• [What is required]:
Every record must be copied exactly, except that pictures are dropped.

• [Given records]:
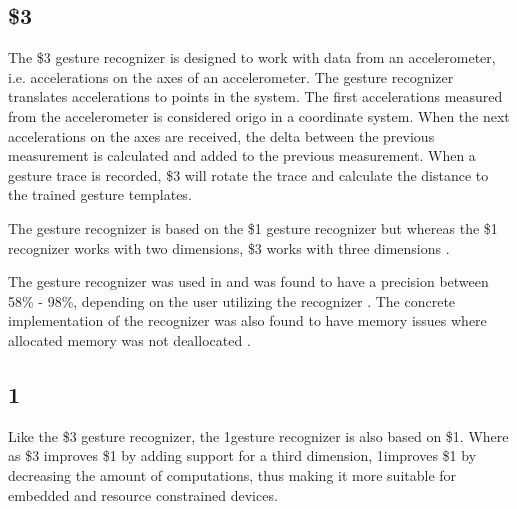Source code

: 


\subsection{\$3}

The \$3 gesture recognizer is designed to work with data from an accelerometer, i.e. accelerations on the axes of an accelerometer. The gesture recognizer translates accelerations to points in the system. The first accelerations measured from the accelerometer is considered origo in a coordinate system. When the next accelerations on the axes are received, the delta between the previous measurement is calculated and added to the previous measurement. When a gesture trace is recorded, \$3 will rotate the trace and calculate the distance to the trained gesture templates.

The gesture recognizer is based on the \$1 gesture recognizer but whereas the \$1 recognizer works with two dimensions, \$3 works with three dimensions \cite{threedollar}.

The gesture recognizer was used in \cite{prespecialisation} and was found to have a precision between 58\% - 98\%, depending on the user utilizing the recognizer \cite[p. 55]{prespecialisation}. The concrete implementation of the recognizer was also found to have memory issues where allocated memory was not deallocated \cite[p. 54]{prespecialisation}.

\subsection{1\textcent}

Like the \$3 gesture recognizer, the 1\textcent gesture recognizer is also based on \$1. Where as \$3 improves \$1 by adding support for a third dimension, 1\textcent improves \$1 by decreasing the amount of computations, thus making it more suitable for embedded and resource constrained devices.

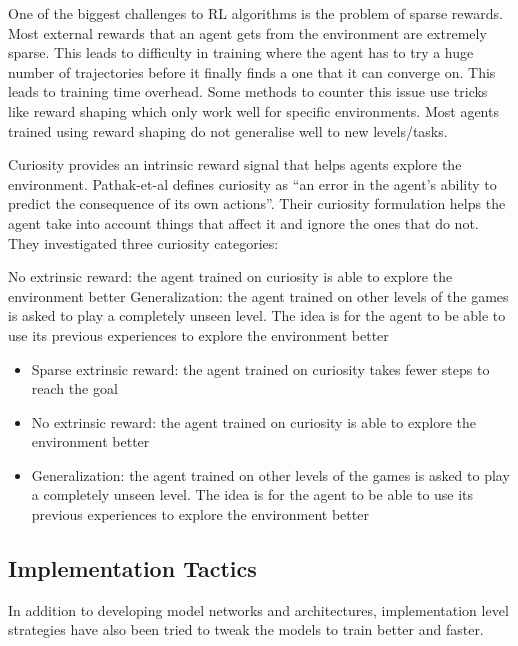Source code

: \documentclass[conference]{IEEEtran}
\begin{document}
One of the biggest challenges to RL algorithms is the problem of sparse rewards. Most external rewards that an agent gets from the environment are extremely sparse. This leads to difficulty in training where the agent has to try a huge number of trajectories before it finally finds a one that it can converge on. This leads to training time overhead. Some methods to counter this issue use tricks like reward shaping which only work well for specific environments. Most agents trained using reward shaping do not generalise well to new levels/tasks. 

Curiosity provides an intrinsic reward signal that helps agents explore the environment. Pathak-et-al \cite{Pathak-et-al} defines curiosity as “an error in the agent’s ability to predict the consequence of its own actions”. Their curiosity formulation helps the agent take into account things that affect it and ignore the ones that do not. They investigated three curiosity categories:

No extrinsic reward: the agent trained on curiosity is able to explore the environment better
Generalization: the agent trained on other levels of the games is asked to play a completely unseen level. The idea is for the agent to be able to use its previous experiences to explore the environment better


\begin{itemize}
\item Sparse extrinsic reward: the agent trained on curiosity takes fewer steps to reach the goal
\item No extrinsic reward: the agent trained on curiosity is able to explore the environment better
\item Generalization: the agent trained on other levels of the games is asked to play a completely unseen level.
The idea is for the agent to be able to use its previous experiences to explore the environment better
\end{itemize}

\subsection{\textbf{Implementation Tactics}}

In addition to developing model networks and architectures, implementation level strategies have also been tried to tweak the models to train better and faster.
\end{document}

• [Final answer]:
Source code

: 


\subsection{\$3}

The \$3 gesture recognizer is designed to work with data from an accelerometer, i.e. accelerations on the axes of an accelerometer. The gesture recognizer translates accelerations to points in the system. The first accelerations measured from the accelerometer is considered origo in a coordinate system. When the next accelerations on the axes are received, the delta between the previous measurement is calculated and added to the previous measurement. When a gesture trace is recorded, \$3 will rotate the trace and calculate the distance to the trained gesture templates.

The gesture recognizer is based on the \$1 gesture recognizer but whereas the \$1 recognizer works with two dimensions, \$3 works with three dimensions \cite{threedollar}.

The gesture recognizer was used in \cite{prespecialisation} and was found to have a precision between 58\% - 98\%, depending on the user utilizing the recognizer \cite[p. 55]{prespecialisation}. The concrete implementation of the recognizer was also found to have memory issues where allocated memory was not deallocated \cite[p. 54]{prespecialisation}.

\subsection{1\textcent}

Like the \$3 gesture recognizer, the 1\textcent gesture recognizer is also based on \$1. Where as \$3 improves \$1 by adding support for a third dimension, 1\textcent improves \$1 by decreasing the amount of computations, thus making it more suitable for embedded and resource constrained devices.

Source code

: \documentclass[conference]{IEEEtran}
\begin{document}
One of the biggest challenges to RL algorithms is the problem of sparse rewards. Most external rewards that an agent gets from the environment are extremely sparse. This leads to difficulty in training where the agent has to try a huge number of trajectories before it finally finds a one that it can converge on. This leads to training time overhead. Some methods to counter this issue use tricks like reward shaping which only work well for specific environments. Most agents trained using reward shaping do not generalise well to new levels/tasks. 

Curiosity provides an intrinsic reward signal that helps agents explore the environment. Pathak-et-al \cite{Pathak-et-al} defines curiosity as “an error in the agent’s ability to predict the consequence of its own actions”. Their curiosity formulation helps the agent take into account things that affect it and ignore the ones that do not. They investigated three curiosity categories:

No extrinsic reward: the agent trained on curiosity is able to explore the environment better
Generalization: the agent trained on other levels of the games is asked to play a completely unseen level. The idea is for the agent to be able to use its previous experiences to explore the environment better


\begin{itemize}
\item Sparse extrinsic reward: the agent trained on curiosity takes fewer steps to reach the goal
\item No extrinsic reward: the agent trained on curiosity is able to explore the environment better
\item Generalization: the agent trained on other levels of the games is asked to play a completely unseen level.
The idea is for the agent to be able to use its previous experiences to explore the environment better
\end{itemize}

\subsection{\textbf{Implementation Tactics}}

In addition to developing model networks and architectures, implementation level strategies have also been tried to tweak the models to train better and faster.
\end{document}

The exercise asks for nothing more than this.